What's Right to Write?

In one of my very nicely worded rejection letters, after reviewing my first three chapters of TOTALLY BUZZED, one agent asked why I interjected a "cute" scene right after a knock-down-drag-out bloody mess. She said,"You don't write cute. You don't write nice. Why is this in the book?

I was not sure how to answer her then, but I think I have it now. When I was working on the characters of my book, I wanted them to be like the families I grew up with. Close-knit, not perfect, lots of love and humor-what I knew as normal-which turned out to be not-so-normal at all. After over two decades of observing  the "not so nice" end of the spectrum, I wanted to write about people I knew-people who exist in my realm of reality.

Even if the crime is not-nice, and the scene is ravaged and riddled with bullet holes and dead bodies, my nice characters stumble into a world not of their own. That, however does not change who they are and how they would handle it.
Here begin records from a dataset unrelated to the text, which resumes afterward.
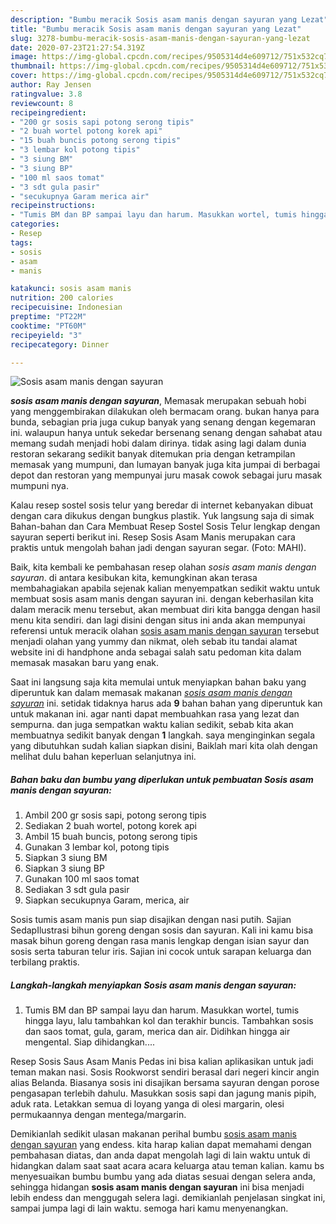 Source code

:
 ```yaml
---
description: "Bumbu meracik Sosis asam manis dengan sayuran yang Lezat"
title: "Bumbu meracik Sosis asam manis dengan sayuran yang Lezat"
slug: 3278-bumbu-meracik-sosis-asam-manis-dengan-sayuran-yang-lezat
date: 2020-07-23T21:27:54.319Z
image: https://img-global.cpcdn.com/recipes/9505314d4e609712/751x532cq70/sosis-asam-manis-dengan-sayuran-foto-resep-utama.jpg
thumbnail: https://img-global.cpcdn.com/recipes/9505314d4e609712/751x532cq70/sosis-asam-manis-dengan-sayuran-foto-resep-utama.jpg
cover: https://img-global.cpcdn.com/recipes/9505314d4e609712/751x532cq70/sosis-asam-manis-dengan-sayuran-foto-resep-utama.jpg
author: Ray Jensen
ratingvalue: 3.8
reviewcount: 8
recipeingredient:
- "200 gr sosis sapi potong serong tipis"
- "2 buah wortel potong korek api"
- "15 buah buncis potong serong tipis"
- "3 lembar kol potong tipis"
- "3 siung BM"
- "3 siung BP"
- "100 ml saos tomat"
- "3 sdt gula pasir"
- "secukupnya Garam merica air"
recipeinstructions:
- "Tumis BM dan BP sampai layu dan harum. Masukkan wortel, tumis hingga layu, lalu tambahkan kol dan terakhir buncis. Tambahkan sosis dan saos tomat, gula, garam, merica dan air. Didihkan hingga air mengental. Siap dihidangkan...."
categories:
- Resep
tags:
- sosis
- asam
- manis

katakunci: sosis asam manis 
nutrition: 200 calories
recipecuisine: Indonesian
preptime: "PT22M"
cooktime: "PT60M"
recipeyield: "3"
recipecategory: Dinner

---
```



![Sosis asam manis dengan sayuran](https://img-global.cpcdn.com/recipes/9505314d4e609712/751x532cq70/sosis-asam-manis-dengan-sayuran-foto-resep-utama.jpg)

<b><i>sosis asam manis dengan sayuran</i></b>, Memasak merupakan sebuah hobi yang menggembirakan dilakukan oleh bermacam orang. bukan hanya para bunda, sebagian pria juga cukup banyak yang senang dengan kegemaran ini. walaupun hanya untuk sekedar bersenang senang dengan sahabat atau memang sudah menjadi hobi dalam dirinya. tidak asing lagi dalam dunia restoran sekarang sedikit banyak ditemukan pria dengan ketrampilan memasak yang mumpuni, dan lumayan banyak juga kita jumpai di berbagai depot dan restoran yang mempunyai juru masak cowok sebagai juru masak mumpuni nya.

Kalau resep sostel sosis telur yang beredar di internet kebanyakan dibuat dengan cara dikukus dengan bungkus plastik. Yuk langsung saja di simak Bahan-bahan dan Cara Membuat Resep Sostel Sosis Telur lengkap dengan sayuran seperti berikut ini. Resep Sosis Asam Manis merupakan cara praktis untuk mengolah bahan jadi dengan sayuran segar. (Foto: MAHI).

Baik, kita kembali ke pembahasan resep olahan <i>sosis asam manis dengan sayuran</i>. di antara kesibukan kita, kemungkinan akan terasa membahagiakan apabila sejenak kalian menyempatkan sedikit waktu untuk membuat sosis asam manis dengan sayuran ini. dengan keberhasilan kita dalam meracik menu tersebut, akan membuat diri kita bangga dengan hasil menu kita sendiri. dan lagi disini dengan situs ini anda akan mempunyai referensi untuk meracik olahan <u>sosis asam manis dengan sayuran</u> tersebut menjadi olahan yang yummy dan nikmat, oleh sebab itu tandai alamat website ini di handphone anda sebagai salah satu pedoman kita dalam memasak masakan baru yang enak.


Saat ini langsung saja kita memulai untuk menyiapkan bahan baku yang diperuntuk kan dalam memasak makanan <u><i>sosis asam manis dengan sayuran</i></u> ini. setidak tidaknya harus ada <b>9</b> bahan bahan yang diperuntuk kan untuk makanan ini. agar nanti dapat membuahkan rasa yang lezat dan sempurna. dan juga sempatkan waktu kalian sedikit, sebab kita akan membuatnya sedikit banyak dengan <b>1</b> langkah. saya menginginkan segala yang dibutuhkan sudah kalian siapkan disini, Baiklah mari kita olah dengan melihat dulu bahan keperluan selanjutnya ini.

<!--inarticleads1-->

##### Bahan baku dan bumbu yang diperlukan untuk pembuatan Sosis asam manis dengan sayuran:

1. Ambil 200 gr sosis sapi, potong serong tipis
1. Sediakan 2 buah wortel, potong korek api
1. Ambil 15 buah buncis, potong serong tipis
1. Gunakan 3 lembar kol, potong tipis
1. Siapkan 3 siung BM
1. Siapkan 3 siung BP
1. Gunakan 100 ml saos tomat
1. Sediakan 3 sdt gula pasir
1. Siapkan secukupnya Garam, merica, air


Sosis tumis asam manis pun siap disajikan dengan nasi putih. Sajian SedapIlustrasi bihun goreng dengan sosis dan sayuran. Kali ini kamu bisa masak bihun goreng dengan rasa manis lengkap dengan isian sayur dan sosis serta taburan telur iris. Sajian ini cocok untuk sarapan keluarga dan terbilang praktis. 

<!--inarticleads2-->

##### Langkah-langkah menyiapkan Sosis asam manis dengan sayuran:

1. Tumis BM dan BP sampai layu dan harum. Masukkan wortel, tumis hingga layu, lalu tambahkan kol dan terakhir buncis. Tambahkan sosis dan saos tomat, gula, garam, merica dan air. Didihkan hingga air mengental. Siap dihidangkan....


Resep Sosis Saus Asam Manis Pedas ini bisa kalian aplikasikan untuk jadi teman makan nasi. Sosis Rookworst sendiri berasal dari negeri kincir angin alias Belanda. Biasanya sosis ini disajikan bersama sayuran dengan porose pengasapan terlebih dahulu. Masukkan sosis sapi dan jagung manis pipih, aduk rata. Letakkan semua di loyang yanga di olesi margarin, olesi permukaannya dengan mentega/margarin. 

Demikianlah sedikit ulasan makanan perihal bumbu <u>sosis asam manis dengan sayuran</u> yang endess. kita harap kalian dapat memahami dengan pembahasan diatas, dan anda dapat mengolah lagi di lain waktu untuk di hidangkan dalam saat saat acara acara keluarga atau teman kalian. kamu bs menyesuaikan bumbu bumbu yang ada diatas sesuai dengan selera anda, sehingga hidangan <b>sosis asam manis dengan sayuran</b> ini bisa menjadi lebih endess dan menggugah selera lagi. demikianlah penjelasan singkat ini, sampai jumpa lagi di lain waktu. semoga hari kamu menyenangkan.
I think that if my characters grew up in the gutter, fought their way on the mean streets to survive to adulthood, and were currently slogging through the clutter and stench of a garbage-strewn back alley in Chicago, interviewing crack whores and drug addicts to investigate the murder and dismemberment of a junkie with ties to the Russian Mafia, Buzz and Fred would not have been playing "Rock, Scissors, Paper" in the opening moments of TOTALLY BUZZED to see who had to go under Mom's house to find the old lamp.

We still do the old "RSP" among my family, friends and co-workers when no one wants to perform a certain task. Sometimes we waste more time than the task would have taken to perform, but eventually we get to it after much laughter and teasing-which in the end makes the task funny and challenging rather than a drudge. What's wrong with that?

I'm not saying that the woman was wrong, but I wanted my readers to get a 3-D picture of White Bass Lake, the Miller sisters, their friends and family, so when Mag gets hung up in the barbed wire fence and 80-year-old Mary Cromwell pole dances on a parking meter in a go-go dress and orthopedic shoes, no one is really surprised.

So whether a character is in a "cute" situation or an ugly predicament, just make sure the continuity flows throughout. Make sure your characters remain true to form-that they react as they would and not as someone else would. A retired detective takes in the corpse of their neighbor with dread and disgust, and her sister, who owns a pet store promptly panics and loses her lunch in Mom's petunias.

So what's right to write? Uh, beats the heck out of me!